Brendan wrote:If it wasn't a problem, I wouldn't have noticed a problem.... To be honest it's easier for me to work around the problem in the build utility than to do extensive research.
To be sure, but wouldn't it be even easier (than a custom utility over a random-name-generating Makefile) to use the ?version trick or configure your web server not to let browsers cache CSS? In any case, how often does your CSS change? There's a reason servers usually let stylesheets get cached for a long time.
Brendan wrote:For dependencies, for web page generation alone (not including building binaries, etc): ...
Makes sense. I can see why you wanted to write your own tool for generating documentation, but I also have a nagging feeling that you've over-complicated things. Make could calculate all of those dependencies for you, with the help of a simple utility to do the equivalent of "gcc -M" for doc files. That still has the problem of re-parsing headers though, so this is probably the best reason I've seen so far.
Brendan wrote:- allocators - not sure which "allocators". For allocating ranges of the physical address space (not RAM), physical memory pages and virtual memory pages use the kernel API/s. For allocating IO port ranges and IRQs it's all contained within a "device manager" module (nothing else ever allocates these things). For anything else, it either doesn't exist, is confined to a specific module or you create your own implementation to suit your specific case.
The Linux kernel has several special purpose memory allocators more akin to malloc than anything that manages pages, IRQs, or ports. They implement optimizations like fixed-size slab allocation, and are reusable with different arenas, sizes, memory regions, etc. The whole point - efficiency - would be missed if they were behind any level of indirection.
Brendan wrote:- data structures - no idea which ones. The only data structures that are used by more than one binary are those that are covered by IPC protocols (and the specifications and include/header files that define them) or the kernel's APIs (and the specifications and include/header files that define them).

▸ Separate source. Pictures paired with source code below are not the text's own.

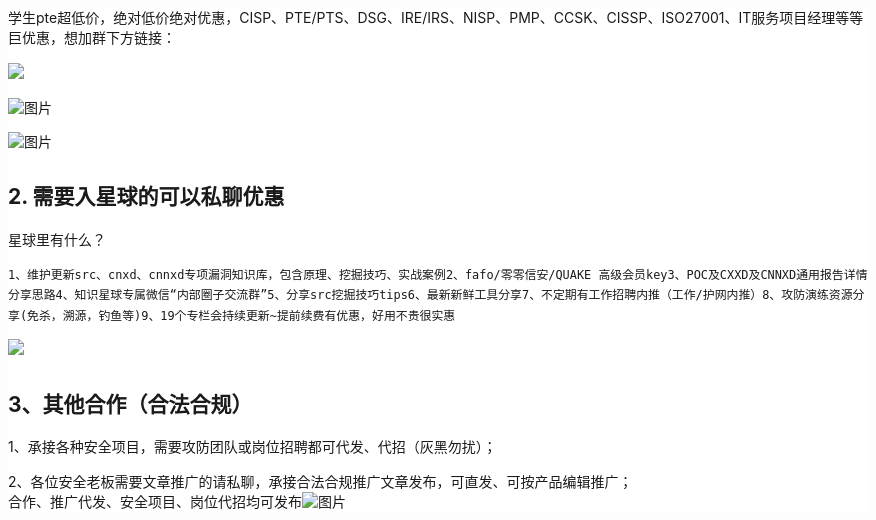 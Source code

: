 学生pte超低价，绝对低价绝对优惠，CISP、PTE/PTS、DSG、IRE/IRS、NISP、PMP、CCSK、CISSP、ISO27001、IT服务项目经理等等巨优惠，想加群下方链接：  
  
![](https://mmbiz.qpic.cn/sz_mmbiz_png/DicRqXXQJ6fW71m3gG5sXRBBSuAV6re16ia2an2ndzmE6Q8ic0zzYTiacSrltFPKAfQJoicw1KGBM5By5AJdZOVf7hQ/640?wx_fmt=png&from=appmsg "")  
  
![图片](https://mmbiz.qpic.cn/sz_mmbiz_jpg/DicRqXXQJ6fWyl1RgFiad3XTOCAKrWlq7DB9OuhjDsWUpMRwjZ1wV7x09iaS1Hwy6EGKnoTtm9pkYJ0gWSNtDuN3A/640?wx_fmt=jpeg&wxfrom=5&wx_lazy=1&tp=webp "")  
  
![图片](https://mmbiz.qpic.cn/sz_mmbiz_jpg/DicRqXXQJ6fXFlWiaGLukicZa30CPQibNT2Cu261kSHeQxBEYHMlPrYiabs5q6LVx7ex8jS0Q5MYOWZmVnCR7YFtBqg/640?wx_fmt=jpeg&from=appmsg&wxfrom=5&wx_lazy=1&wx_co=1&tp=webp "")  
## 2. 需要入星球的可以私聊优惠  
  
星球里有什么？  
```
1、维护更新src、cnxd、cnnxd专项漏洞知识库，包含原理、挖掘技巧、实战案例2、fafo/零零信安/QUAKE 高级会员key3、POC及CXXD及CNNXD通用报告详情分享思路4、知识星球专属微信“内部圈子交流群”5、分享src挖掘技巧tips6、最新新鲜工具分享7、不定期有工作招聘内推（工作/护网内推）8、攻防演练资源分享(免杀，溯源，钓鱼等)9、19个专栏会持续更新~提前续费有优惠，好用不贵很实惠
```  
  
  
![](https://mmbiz.qpic.cn/sz_mmbiz_jpg/DicRqXXQJ6fW71m3gG5sXRBBSuAV6re168RoVvCL4vzydFd0fkx8L4UBaicL8geXeVwhoxBBaneFBwc9fM7zdhkw/640?wx_fmt=jpeg&from=appmsg "")  
## 3、其他合作（合法合规）  
  
1、承接各种安全项目，需要攻防团队或岗位招聘都可代发、代招（灰黑勿扰）；  
  
2、各位安全老板需要文章推广的请私聊，承接合法合规推广文章发布，可直发、可按产品编辑推广；  
合作、推广代发、安全项目、岗位代招均可发布![图片](https://mmbiz.qpic.cn/sz_mmbiz_png/DicRqXXQJ6fUnGo23GUq3ovbSwOYN8EMeElSz5gB5YUZyF295hXmx2ibZd8Il3WYxrY7JoEKLXXMlTD7LftvibzuQ/640?wx_fmt=png&from=appmsg&wxfrom=5&wx_lazy=1&wx_co=1&tp=webp "")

The Linux kernel has common code for handling arbitrary-sized bitmaps, including optimized bit/region set/test/clear, scanning, printing for debugging purposes, cross-architecture portability, etc. It has common code for working with binary trees- searching, lookup, etc. while doing maintenance like keeping them balanced. It also has common code for linked lists, radix trees,
flex arrays, etc. as well as algorithms like binary search, sorting arrays and lists, etc.